I watched the video (http://nation.foxnews.com/newt-gingrich/2011/11/29/2005-flashback-video-newt-backs-individual-mandate); he said:

“If I see somebody who’s earning over $50,000 a year, who has made the calculated decision not to buy health insurance, I’m looking at somebody who is absolutely as irresponsible as anyone who was ever on welfare. Because what they’ve said is, A, I’m gambling that I won’t get sick, and B, I’m gambling that if I do get sick, I can cheat all my neighbors. Now, when you talk to hospitals, a very significant part of their non-collectibles are people who have money, but have calculated it’s not worth the cost to pay. And so I’m actually in favor of finding a way to say, whatever the appropriate level of income is, you ought to have either health insurance, or you ought to post a bond. But we have no right in this society to have a free rider approach, if we’re well off economically, to cheat our neighbors.”

That was back in 2005—AFAIK, he hasn’t walked that position back. This isn’t the same individual mandate per Obama/Romneycare.

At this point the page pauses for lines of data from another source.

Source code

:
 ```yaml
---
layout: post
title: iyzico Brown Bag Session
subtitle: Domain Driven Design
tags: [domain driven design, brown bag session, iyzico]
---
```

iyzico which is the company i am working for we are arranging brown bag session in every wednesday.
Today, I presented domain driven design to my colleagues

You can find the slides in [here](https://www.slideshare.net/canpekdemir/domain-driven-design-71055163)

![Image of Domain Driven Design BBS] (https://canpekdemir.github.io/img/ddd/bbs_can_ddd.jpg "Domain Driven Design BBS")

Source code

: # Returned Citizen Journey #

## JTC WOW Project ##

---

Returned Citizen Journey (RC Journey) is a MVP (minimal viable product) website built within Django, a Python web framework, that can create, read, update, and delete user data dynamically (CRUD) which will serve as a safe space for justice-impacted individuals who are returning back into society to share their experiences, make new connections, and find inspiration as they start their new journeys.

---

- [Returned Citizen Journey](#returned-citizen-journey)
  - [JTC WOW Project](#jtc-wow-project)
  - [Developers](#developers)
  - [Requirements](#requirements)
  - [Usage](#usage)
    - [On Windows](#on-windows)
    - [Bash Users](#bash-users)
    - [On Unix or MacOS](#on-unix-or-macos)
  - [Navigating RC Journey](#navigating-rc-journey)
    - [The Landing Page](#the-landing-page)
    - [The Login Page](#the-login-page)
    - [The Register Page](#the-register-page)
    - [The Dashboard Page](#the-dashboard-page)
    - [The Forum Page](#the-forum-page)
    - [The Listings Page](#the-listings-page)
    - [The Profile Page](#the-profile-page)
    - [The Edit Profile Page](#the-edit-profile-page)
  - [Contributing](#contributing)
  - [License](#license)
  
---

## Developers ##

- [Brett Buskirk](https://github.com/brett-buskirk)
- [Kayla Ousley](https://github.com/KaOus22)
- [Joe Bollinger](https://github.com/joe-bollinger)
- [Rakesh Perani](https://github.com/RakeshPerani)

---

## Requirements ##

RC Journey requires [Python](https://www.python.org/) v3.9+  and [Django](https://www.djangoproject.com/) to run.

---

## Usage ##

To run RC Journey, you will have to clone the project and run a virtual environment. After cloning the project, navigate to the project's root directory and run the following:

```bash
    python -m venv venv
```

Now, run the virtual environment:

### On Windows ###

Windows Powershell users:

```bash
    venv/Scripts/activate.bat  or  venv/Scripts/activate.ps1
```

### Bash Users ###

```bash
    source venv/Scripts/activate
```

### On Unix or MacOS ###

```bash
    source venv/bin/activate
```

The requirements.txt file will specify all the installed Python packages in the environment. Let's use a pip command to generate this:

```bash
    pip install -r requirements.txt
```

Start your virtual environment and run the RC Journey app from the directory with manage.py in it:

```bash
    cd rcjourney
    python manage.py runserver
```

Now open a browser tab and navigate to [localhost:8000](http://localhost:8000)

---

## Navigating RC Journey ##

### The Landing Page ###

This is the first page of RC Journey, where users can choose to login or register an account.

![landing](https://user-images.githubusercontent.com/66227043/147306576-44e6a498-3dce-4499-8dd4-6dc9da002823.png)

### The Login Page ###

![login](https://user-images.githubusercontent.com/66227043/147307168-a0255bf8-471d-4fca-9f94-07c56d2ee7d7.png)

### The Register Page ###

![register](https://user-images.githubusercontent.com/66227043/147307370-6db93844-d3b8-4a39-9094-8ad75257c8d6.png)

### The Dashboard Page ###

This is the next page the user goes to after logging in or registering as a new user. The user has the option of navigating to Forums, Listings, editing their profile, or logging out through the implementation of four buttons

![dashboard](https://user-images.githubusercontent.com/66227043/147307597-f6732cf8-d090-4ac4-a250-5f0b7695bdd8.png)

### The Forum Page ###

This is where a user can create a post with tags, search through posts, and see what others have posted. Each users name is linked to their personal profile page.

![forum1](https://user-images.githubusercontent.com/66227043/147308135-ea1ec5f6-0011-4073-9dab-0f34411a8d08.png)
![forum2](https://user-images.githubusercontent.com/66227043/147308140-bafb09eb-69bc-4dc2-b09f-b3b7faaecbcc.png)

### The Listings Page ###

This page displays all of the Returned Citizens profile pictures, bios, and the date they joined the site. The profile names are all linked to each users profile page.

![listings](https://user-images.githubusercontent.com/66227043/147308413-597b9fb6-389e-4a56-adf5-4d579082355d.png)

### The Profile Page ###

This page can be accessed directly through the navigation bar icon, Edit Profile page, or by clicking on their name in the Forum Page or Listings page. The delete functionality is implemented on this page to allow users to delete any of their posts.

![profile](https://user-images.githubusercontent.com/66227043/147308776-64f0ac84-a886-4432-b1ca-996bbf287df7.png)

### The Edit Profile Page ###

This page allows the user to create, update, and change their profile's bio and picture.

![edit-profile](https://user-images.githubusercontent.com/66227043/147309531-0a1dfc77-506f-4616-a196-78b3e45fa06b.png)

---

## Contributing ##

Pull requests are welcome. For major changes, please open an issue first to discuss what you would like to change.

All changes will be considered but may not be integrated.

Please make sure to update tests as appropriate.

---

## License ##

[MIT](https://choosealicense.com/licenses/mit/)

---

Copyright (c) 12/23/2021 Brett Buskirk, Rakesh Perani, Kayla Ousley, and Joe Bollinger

He’s obviously right to say that there is a free rider problem here, and it isn’t easy to resolve. Now, you could say, “well, hospitals should have the right to refuse care.” Sure, that sounds easy enough—but it unleashes a pandora’s box of all kinds of litigious possibilities. So, what then?


110 posted on 12/09/2011 8:04:59 AM PST by Utmost Certainty (Our Enemy, the State)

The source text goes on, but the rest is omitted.